*The problem*
Every line of the entries with the word "exemple" in it should be shown.

(Dataset entries)
□ □ □

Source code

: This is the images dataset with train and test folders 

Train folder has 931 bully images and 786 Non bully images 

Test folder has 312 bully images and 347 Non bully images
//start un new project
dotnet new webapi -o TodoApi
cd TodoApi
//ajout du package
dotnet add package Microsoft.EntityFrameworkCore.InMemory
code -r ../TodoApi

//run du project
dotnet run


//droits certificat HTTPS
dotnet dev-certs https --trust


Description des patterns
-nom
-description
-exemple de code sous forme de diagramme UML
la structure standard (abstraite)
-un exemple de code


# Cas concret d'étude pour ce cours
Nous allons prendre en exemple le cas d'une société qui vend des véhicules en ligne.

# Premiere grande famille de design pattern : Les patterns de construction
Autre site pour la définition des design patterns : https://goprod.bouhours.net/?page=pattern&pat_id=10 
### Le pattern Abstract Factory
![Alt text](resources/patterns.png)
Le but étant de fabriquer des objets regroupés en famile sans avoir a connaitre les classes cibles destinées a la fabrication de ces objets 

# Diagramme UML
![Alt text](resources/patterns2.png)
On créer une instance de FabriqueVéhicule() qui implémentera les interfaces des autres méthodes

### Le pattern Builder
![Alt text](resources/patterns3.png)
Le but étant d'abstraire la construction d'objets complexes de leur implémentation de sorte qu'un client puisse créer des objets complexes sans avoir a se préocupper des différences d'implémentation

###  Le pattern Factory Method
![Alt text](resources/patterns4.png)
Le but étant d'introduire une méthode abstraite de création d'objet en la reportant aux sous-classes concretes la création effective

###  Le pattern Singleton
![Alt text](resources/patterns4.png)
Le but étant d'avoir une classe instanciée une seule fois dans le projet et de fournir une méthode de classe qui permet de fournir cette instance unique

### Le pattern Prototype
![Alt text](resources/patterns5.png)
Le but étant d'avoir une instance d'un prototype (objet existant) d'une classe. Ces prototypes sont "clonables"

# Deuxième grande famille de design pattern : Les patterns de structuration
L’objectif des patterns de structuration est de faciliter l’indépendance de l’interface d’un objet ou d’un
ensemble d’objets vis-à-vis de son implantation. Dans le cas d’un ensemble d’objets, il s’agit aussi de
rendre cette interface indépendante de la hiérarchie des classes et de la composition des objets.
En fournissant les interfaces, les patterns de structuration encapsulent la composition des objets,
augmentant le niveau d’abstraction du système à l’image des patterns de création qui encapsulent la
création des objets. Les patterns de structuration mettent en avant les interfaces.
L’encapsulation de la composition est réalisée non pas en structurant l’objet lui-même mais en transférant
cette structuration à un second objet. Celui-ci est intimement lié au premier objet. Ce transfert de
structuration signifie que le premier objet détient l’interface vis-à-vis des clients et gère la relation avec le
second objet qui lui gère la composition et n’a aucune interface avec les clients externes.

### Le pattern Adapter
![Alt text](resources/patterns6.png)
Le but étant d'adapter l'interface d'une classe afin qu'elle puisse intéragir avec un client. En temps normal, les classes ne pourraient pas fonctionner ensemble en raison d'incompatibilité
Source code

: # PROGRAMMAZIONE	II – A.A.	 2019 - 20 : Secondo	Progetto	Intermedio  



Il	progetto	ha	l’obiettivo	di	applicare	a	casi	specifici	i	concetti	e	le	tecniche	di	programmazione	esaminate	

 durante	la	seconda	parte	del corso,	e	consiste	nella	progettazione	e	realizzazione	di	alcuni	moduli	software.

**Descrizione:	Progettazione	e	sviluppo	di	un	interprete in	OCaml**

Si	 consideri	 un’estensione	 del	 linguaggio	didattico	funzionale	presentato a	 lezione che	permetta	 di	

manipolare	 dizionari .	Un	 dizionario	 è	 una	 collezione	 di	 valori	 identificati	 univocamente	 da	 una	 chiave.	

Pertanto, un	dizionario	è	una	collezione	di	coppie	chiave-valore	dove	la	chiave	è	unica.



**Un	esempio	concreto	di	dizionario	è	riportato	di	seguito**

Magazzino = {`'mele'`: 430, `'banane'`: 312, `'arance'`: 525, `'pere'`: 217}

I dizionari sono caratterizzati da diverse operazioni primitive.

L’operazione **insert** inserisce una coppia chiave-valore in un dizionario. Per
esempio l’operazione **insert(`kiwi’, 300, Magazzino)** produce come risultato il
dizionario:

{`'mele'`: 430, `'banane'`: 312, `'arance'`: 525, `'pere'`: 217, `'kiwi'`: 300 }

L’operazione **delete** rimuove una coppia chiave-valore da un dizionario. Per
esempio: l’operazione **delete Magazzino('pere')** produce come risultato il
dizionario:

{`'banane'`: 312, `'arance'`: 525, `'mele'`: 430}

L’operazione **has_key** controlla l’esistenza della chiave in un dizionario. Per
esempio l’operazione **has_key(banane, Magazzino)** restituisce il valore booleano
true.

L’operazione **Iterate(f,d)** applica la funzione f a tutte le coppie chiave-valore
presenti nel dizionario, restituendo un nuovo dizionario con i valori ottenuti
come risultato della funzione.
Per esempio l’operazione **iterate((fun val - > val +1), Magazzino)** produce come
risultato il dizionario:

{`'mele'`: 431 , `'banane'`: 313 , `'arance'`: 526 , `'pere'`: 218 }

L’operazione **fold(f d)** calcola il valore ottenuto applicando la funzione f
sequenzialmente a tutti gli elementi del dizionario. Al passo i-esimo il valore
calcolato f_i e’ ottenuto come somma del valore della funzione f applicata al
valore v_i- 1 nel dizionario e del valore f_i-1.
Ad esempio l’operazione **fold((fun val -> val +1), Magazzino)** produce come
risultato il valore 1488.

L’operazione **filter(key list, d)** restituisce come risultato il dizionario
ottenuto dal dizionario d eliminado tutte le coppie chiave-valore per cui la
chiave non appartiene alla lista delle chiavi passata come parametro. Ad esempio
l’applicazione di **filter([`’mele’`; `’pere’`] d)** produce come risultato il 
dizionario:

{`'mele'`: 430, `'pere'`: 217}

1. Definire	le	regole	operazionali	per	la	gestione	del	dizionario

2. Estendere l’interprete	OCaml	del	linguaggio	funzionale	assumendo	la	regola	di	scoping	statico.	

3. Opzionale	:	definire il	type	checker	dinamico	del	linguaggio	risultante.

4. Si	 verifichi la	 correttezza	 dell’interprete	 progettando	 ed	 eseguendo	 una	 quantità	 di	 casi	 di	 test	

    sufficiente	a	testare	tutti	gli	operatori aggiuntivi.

□ □ □

*Response to this task*
-exemple de code sous forme de diagramme UML
-un exemple de code
Nous allons prendre en exemple le cas d'une société qui vend des véhicules en ligne.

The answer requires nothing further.